In the meantime, we also knocked down circ_0018414 in H1299 cells to further test its role in LUAD. The quantitative real-time PCR data verified the knockdown efficiency of circ_0018414 (Figure S1A). The outcomes of cell proliferation assays, including CCK-8, colony formation, and EdU assays, showed that LUAD cell proliferative ability was increased due to circ_0018414 depletion (Figures S1B–S1D). Data from flow cytometry analysis and a TUNEL assay demonstrated that LUAD cell apoptosis was depressed resulting from circ_0018414 deficiency (Figures S1E and S1F). In summary, circ_0018414 downregulation facilitated cell proliferation and repressed cell apoptosis in LUAD cells.

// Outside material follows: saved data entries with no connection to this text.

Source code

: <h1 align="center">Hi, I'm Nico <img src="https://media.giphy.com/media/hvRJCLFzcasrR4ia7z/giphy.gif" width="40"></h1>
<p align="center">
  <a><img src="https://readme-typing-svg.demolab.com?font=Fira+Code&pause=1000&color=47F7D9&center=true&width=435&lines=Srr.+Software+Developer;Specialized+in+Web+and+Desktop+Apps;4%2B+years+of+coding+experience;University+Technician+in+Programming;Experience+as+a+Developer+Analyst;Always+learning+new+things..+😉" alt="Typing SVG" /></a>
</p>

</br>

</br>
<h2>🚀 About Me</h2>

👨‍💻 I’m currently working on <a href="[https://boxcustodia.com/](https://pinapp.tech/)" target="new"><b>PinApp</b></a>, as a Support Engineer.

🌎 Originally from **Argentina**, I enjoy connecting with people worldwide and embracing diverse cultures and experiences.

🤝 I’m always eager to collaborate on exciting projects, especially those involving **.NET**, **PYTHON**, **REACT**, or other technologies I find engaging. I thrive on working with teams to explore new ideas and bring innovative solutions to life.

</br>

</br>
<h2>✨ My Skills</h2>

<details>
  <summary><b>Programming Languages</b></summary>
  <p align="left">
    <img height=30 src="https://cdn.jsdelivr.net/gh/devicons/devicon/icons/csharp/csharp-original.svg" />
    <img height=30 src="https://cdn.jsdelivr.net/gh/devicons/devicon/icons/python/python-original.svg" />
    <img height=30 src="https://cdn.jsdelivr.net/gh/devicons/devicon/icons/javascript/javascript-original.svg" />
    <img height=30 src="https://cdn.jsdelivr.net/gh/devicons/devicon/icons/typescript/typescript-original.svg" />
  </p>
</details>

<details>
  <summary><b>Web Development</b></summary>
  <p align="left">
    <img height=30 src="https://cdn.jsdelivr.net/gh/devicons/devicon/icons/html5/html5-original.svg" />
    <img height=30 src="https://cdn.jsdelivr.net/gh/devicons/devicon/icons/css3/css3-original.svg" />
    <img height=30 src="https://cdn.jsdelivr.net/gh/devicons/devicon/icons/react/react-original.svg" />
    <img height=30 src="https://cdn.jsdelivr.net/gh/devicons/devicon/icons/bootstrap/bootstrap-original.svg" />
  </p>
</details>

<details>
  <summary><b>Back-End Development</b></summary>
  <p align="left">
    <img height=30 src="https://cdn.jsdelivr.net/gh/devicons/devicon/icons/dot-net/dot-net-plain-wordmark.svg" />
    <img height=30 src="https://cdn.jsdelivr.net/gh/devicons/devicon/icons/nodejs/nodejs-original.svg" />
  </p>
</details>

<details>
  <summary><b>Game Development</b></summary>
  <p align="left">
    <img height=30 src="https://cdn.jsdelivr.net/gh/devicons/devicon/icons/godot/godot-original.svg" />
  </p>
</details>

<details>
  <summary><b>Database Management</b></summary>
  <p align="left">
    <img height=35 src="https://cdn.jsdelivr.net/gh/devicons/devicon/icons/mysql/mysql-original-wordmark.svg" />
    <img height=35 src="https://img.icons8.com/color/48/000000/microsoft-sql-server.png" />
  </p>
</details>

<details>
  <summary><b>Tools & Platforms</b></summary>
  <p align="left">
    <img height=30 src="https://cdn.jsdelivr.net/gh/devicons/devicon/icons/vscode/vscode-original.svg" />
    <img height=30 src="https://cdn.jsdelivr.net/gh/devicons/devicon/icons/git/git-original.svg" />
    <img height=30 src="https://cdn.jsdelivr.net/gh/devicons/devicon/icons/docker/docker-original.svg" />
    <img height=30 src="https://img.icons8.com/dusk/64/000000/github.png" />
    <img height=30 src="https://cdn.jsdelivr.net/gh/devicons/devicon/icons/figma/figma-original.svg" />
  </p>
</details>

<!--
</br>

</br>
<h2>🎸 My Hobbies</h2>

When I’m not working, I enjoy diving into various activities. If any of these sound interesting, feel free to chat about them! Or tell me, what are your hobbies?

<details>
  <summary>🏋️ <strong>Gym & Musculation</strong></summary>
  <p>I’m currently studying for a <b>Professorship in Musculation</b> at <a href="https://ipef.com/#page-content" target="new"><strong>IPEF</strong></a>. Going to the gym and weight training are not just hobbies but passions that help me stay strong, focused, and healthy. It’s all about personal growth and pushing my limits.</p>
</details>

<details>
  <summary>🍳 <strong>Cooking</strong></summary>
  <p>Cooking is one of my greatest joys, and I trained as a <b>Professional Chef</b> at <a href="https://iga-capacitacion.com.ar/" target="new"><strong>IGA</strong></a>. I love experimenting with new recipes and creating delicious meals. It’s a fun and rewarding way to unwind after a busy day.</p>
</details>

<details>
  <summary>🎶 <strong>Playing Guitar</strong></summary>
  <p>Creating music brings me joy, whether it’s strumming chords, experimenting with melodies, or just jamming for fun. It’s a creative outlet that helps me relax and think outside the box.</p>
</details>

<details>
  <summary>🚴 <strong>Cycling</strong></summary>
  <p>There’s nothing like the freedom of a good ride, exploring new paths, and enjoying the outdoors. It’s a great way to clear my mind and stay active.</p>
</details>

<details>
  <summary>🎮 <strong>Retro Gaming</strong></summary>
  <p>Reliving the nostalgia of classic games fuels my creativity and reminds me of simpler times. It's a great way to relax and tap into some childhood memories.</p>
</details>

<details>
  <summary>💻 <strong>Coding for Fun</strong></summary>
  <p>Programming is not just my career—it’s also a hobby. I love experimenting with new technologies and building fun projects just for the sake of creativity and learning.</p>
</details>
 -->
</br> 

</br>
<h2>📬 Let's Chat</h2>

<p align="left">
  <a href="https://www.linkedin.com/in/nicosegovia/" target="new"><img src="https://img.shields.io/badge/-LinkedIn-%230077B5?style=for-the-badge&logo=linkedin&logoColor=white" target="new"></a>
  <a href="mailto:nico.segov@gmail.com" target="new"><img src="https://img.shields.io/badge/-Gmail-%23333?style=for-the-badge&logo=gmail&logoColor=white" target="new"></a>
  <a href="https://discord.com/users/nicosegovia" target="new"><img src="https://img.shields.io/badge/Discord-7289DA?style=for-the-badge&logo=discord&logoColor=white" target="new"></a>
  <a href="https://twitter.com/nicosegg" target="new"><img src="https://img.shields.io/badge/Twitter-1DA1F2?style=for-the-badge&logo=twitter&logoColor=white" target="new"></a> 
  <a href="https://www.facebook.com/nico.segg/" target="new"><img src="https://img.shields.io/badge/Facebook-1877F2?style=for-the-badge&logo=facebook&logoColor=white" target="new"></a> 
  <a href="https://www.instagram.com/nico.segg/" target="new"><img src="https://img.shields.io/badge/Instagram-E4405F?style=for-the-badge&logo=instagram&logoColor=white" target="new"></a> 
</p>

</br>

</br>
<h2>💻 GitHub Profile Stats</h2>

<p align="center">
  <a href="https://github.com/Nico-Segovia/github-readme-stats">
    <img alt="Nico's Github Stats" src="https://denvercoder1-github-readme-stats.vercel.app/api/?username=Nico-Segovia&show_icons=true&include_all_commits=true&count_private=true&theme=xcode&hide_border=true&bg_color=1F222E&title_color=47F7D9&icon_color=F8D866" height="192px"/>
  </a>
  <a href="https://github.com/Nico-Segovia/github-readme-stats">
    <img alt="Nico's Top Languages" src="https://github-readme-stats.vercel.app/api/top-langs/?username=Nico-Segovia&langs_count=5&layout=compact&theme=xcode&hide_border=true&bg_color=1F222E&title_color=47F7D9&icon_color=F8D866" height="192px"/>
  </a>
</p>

circ_0018414 regulated DKK1 expression and inactivated the Wnt/β-catenin signaling pathway

Thereafter, we aimed to investigate whether circ_0018414 had effects on the expression of its host gene DKK1. Both the data from nuclear-cytoplasmic fractionation and fluorescence in situ hybridization (FISH) assays validated that circ_0018414 was predominantly distributed in the cytoplasm of LUAD cells (Figures 3A and 3B), implying that circ_0018414 might elicit post-transcriptional regulation on genes in LUAD cells. Next, the mRNA level of DKK1 was found to be increased by circ_0018414 upregulation (Figure 3C). However, DKK1 overexpression had no remarkable influence on the expression of circ_0018414 in LUAD cells (Figure 3D). As anticipated, we discovered that luciferase activity of the DKK1 promoter had no obvious response to circ_0018414 upregulation (Figure 3E), implying that circ_0018414 modulated DKK1 at the post-transcriptional level rather than at the transcriptional level. Additionally, RNA immunoprecipitation (RIP) assay data showed that both circ_0018414 and DKK1 were remarkably enriched in the anti-Ago2 group relative to the anti-immunoglobulin G (IgG) group (Figure 3F), demonstrating that both of them existed in the Ago2-composed RNA-induced silencing complex (RISC).

Figure 3

circ_0018414 positively regulated DKK1 expression to inactivate Wnt/β-catenin signaling pathway

(A and B) Subcellular fractionation assay and RNA FISH assay (scale bars, 20 μm) examined the distribution of circ_0018414 in LUAD cells. (C) Quantitative real-time PCR examined the mRNA expression of DKK1 in LUAD cells under overexpression of circ_0018414. Unpaired Student’s t test. (D) Quantitative real-time PCR evaluated the influence of DKK1 on the expression of circ_0018414 in LUAD cells. Unpaired Student’s t test. (E) Luciferase reporter assay analyzed the luciferase activity of the DKK1 promoter in LUAD cells with or without circ_0018414 overexpression. Unpaired Student’s t test. (F) RIP assay tested the enrichment of circ_0018414 and DKK1 in anti-Ago2 groups relative to anti-IgG groups. Unpaired Student’s t test. (G) Western blot analyzed the level of the Wnt/β-catenin signaling pathway-related proteins (c-myc, cyclin D1, and β-catenin) and DKK1 in LUAD cells under circ_0018414 overexpression. (H) TOP/FOP Flash luciferase reporter assay tested the activity of Wnt/β-catenin signaling in LUAD cells with overexpression of circ_0018414. One-way ANOVA. (I) Sphere-formation assays (scale bars, 150 μm) detected the stemness of LUAD cells with or without overexpression of circ_0018414. Unpaired Student’s t test. (J) Western blot determined the expression of stemness-related proteins (OCT4, SOX2, and Nanog) in LUAD cells under circ_0018414 upregulation. ∗∗p < 0.01, ∗∗∗p < 0.001. n.s., not significant. Error bars indicate SD; n = 5 in each experiment.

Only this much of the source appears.